## Exercise directions
Find the lines of the listing that contain the string "image", and return them.

## Record extracts
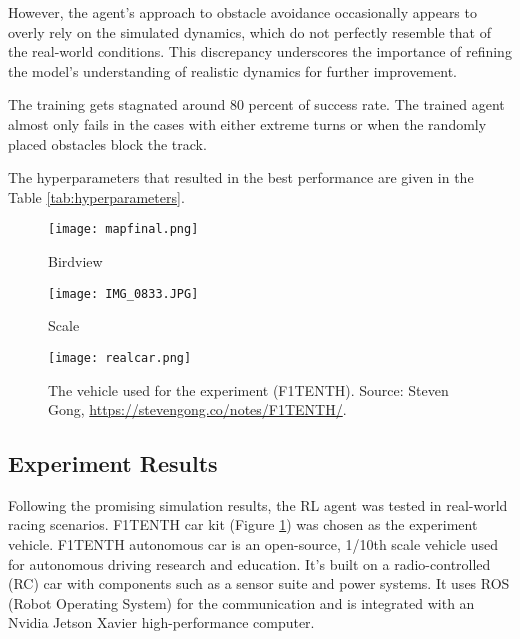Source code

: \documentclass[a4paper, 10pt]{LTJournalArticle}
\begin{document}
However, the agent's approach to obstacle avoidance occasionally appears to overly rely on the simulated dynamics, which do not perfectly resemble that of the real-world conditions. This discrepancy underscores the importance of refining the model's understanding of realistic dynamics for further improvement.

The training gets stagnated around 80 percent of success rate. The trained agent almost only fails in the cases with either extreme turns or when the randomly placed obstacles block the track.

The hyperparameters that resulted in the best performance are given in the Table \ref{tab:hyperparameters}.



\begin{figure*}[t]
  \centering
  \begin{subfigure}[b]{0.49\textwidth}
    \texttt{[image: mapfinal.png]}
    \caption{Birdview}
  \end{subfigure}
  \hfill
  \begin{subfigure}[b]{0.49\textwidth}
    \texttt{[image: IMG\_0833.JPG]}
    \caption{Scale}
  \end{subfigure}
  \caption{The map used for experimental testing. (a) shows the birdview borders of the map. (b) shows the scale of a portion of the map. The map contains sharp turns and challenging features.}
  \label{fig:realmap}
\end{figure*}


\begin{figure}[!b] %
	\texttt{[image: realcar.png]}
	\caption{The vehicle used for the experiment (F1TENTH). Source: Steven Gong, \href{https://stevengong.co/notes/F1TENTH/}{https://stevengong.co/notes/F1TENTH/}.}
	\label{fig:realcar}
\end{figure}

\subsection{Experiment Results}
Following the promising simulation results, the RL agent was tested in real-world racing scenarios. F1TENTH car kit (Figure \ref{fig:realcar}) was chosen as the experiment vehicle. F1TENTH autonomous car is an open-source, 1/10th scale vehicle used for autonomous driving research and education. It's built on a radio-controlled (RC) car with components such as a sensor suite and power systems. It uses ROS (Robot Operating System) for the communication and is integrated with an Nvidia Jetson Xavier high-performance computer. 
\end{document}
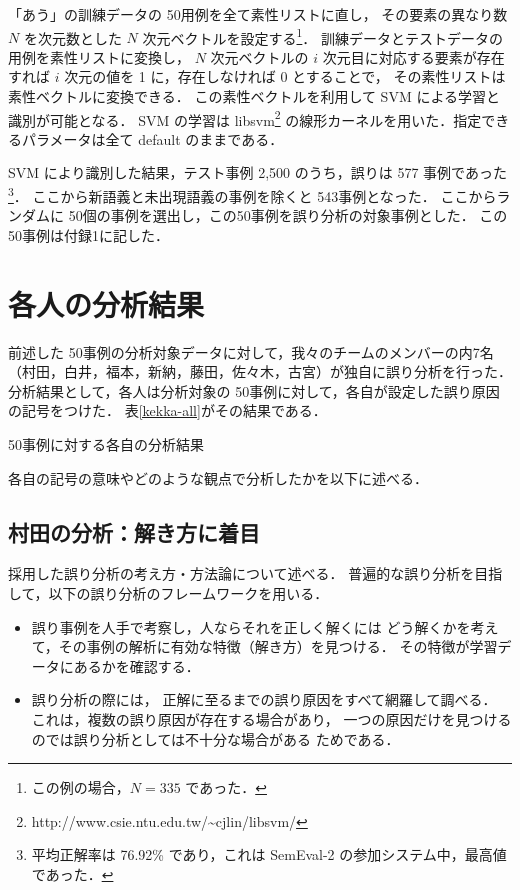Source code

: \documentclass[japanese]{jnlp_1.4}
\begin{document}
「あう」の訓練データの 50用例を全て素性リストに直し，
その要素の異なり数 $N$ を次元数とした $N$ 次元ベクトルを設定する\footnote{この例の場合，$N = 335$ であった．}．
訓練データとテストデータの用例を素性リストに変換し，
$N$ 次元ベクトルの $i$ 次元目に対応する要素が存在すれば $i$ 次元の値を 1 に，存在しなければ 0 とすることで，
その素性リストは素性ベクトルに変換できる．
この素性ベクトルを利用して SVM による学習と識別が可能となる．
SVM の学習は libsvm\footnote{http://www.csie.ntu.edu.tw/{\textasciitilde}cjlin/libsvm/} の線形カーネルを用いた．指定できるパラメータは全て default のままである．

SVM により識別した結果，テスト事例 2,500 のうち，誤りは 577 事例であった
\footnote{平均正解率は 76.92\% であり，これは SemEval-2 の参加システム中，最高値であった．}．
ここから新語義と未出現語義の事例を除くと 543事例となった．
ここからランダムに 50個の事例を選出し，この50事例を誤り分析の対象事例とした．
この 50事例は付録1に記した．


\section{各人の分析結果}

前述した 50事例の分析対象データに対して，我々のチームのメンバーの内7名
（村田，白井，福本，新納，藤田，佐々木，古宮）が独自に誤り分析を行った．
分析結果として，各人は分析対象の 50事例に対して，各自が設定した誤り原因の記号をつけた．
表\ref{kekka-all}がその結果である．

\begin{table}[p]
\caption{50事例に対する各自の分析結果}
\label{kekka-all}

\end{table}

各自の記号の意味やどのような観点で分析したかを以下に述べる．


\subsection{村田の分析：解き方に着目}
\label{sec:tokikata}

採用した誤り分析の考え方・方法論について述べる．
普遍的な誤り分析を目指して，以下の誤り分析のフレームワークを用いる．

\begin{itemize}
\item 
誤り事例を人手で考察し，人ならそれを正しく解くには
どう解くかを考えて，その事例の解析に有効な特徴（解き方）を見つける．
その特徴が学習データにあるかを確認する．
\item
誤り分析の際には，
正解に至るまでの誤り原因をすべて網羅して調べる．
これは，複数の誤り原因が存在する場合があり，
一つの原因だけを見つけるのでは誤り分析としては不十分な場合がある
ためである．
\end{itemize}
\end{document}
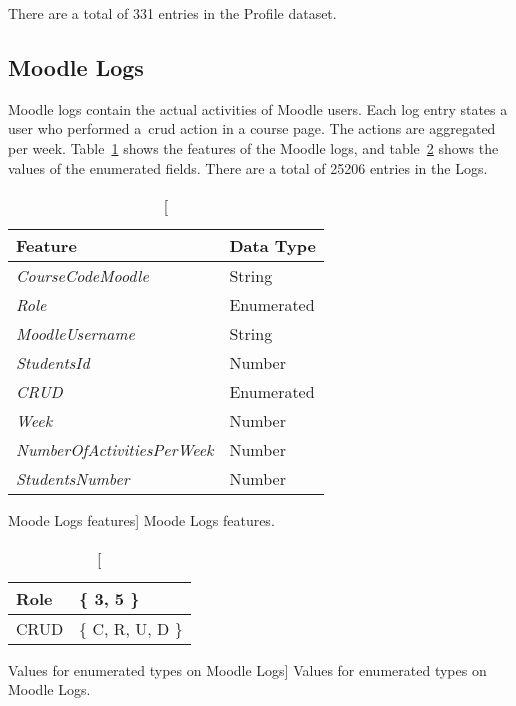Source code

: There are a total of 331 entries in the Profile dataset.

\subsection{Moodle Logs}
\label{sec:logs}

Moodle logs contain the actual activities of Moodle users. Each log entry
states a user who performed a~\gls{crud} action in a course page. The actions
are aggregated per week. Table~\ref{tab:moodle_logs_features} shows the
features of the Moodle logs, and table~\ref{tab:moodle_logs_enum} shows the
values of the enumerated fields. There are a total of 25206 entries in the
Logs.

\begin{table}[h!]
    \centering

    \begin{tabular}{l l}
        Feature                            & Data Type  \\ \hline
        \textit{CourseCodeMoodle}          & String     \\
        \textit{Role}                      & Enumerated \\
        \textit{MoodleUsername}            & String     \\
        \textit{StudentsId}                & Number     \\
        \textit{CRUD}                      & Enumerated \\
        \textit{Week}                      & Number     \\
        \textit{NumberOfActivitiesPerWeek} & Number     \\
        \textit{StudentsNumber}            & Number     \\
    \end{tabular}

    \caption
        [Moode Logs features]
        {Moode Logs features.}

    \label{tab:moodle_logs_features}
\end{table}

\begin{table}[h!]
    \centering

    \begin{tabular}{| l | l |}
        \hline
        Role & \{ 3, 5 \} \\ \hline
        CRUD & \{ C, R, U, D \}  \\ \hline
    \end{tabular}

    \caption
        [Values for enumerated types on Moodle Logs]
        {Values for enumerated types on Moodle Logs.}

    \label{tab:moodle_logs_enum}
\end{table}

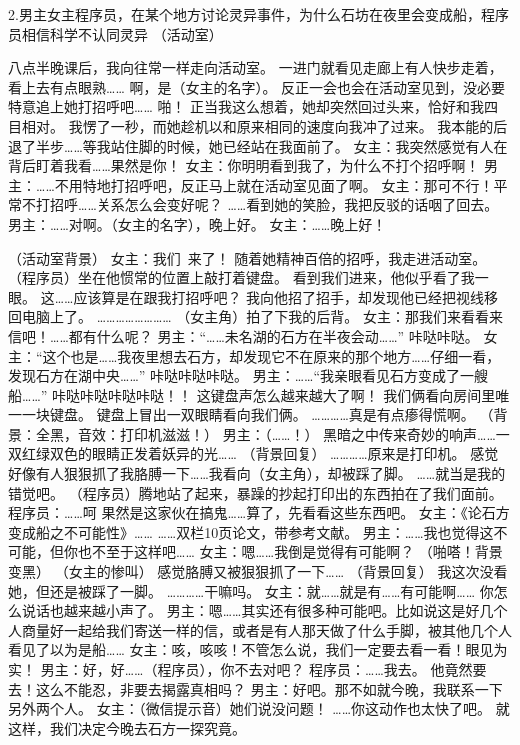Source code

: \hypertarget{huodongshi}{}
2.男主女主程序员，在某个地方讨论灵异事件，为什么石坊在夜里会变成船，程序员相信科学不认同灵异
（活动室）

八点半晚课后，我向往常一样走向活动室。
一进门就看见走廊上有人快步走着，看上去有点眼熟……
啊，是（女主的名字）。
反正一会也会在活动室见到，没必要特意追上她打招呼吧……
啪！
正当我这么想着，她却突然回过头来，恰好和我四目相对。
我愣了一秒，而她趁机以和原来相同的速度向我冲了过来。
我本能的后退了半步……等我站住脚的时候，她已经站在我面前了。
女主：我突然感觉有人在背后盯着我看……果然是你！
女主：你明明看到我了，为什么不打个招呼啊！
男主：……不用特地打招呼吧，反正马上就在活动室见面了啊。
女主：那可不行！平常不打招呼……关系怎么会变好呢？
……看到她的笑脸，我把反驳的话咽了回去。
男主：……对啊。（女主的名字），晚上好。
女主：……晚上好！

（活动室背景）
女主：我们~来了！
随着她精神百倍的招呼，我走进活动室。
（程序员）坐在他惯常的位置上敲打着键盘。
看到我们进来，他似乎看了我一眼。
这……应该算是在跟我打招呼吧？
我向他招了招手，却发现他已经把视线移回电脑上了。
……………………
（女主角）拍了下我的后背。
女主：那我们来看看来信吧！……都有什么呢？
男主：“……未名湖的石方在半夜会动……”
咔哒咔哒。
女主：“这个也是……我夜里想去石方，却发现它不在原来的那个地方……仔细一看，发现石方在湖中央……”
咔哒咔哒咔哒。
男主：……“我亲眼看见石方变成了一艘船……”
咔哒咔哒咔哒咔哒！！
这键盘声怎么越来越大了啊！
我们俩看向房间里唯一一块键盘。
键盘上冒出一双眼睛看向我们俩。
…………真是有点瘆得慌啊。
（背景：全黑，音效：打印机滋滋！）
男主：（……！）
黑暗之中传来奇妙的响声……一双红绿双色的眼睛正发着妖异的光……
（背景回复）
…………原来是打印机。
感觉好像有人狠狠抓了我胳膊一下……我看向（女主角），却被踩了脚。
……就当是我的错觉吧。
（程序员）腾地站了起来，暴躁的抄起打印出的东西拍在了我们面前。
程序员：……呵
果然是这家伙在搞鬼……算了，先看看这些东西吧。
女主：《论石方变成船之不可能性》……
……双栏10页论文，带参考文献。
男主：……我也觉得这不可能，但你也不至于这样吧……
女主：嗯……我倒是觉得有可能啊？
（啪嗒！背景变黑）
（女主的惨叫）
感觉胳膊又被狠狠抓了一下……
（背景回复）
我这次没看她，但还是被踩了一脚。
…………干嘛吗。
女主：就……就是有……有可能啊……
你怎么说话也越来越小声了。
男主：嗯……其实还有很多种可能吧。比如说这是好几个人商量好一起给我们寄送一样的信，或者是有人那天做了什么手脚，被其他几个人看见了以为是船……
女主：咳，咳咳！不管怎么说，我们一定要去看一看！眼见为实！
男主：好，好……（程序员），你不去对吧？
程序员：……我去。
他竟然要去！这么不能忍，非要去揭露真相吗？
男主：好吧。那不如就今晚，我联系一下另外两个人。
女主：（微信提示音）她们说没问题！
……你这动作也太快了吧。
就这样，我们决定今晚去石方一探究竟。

## Result for this exercise
    \texttt{[image: mapfinal.png]}
    \texttt{[image: IMG\_0833.JPG]}
	\texttt{[image: realcar.png]}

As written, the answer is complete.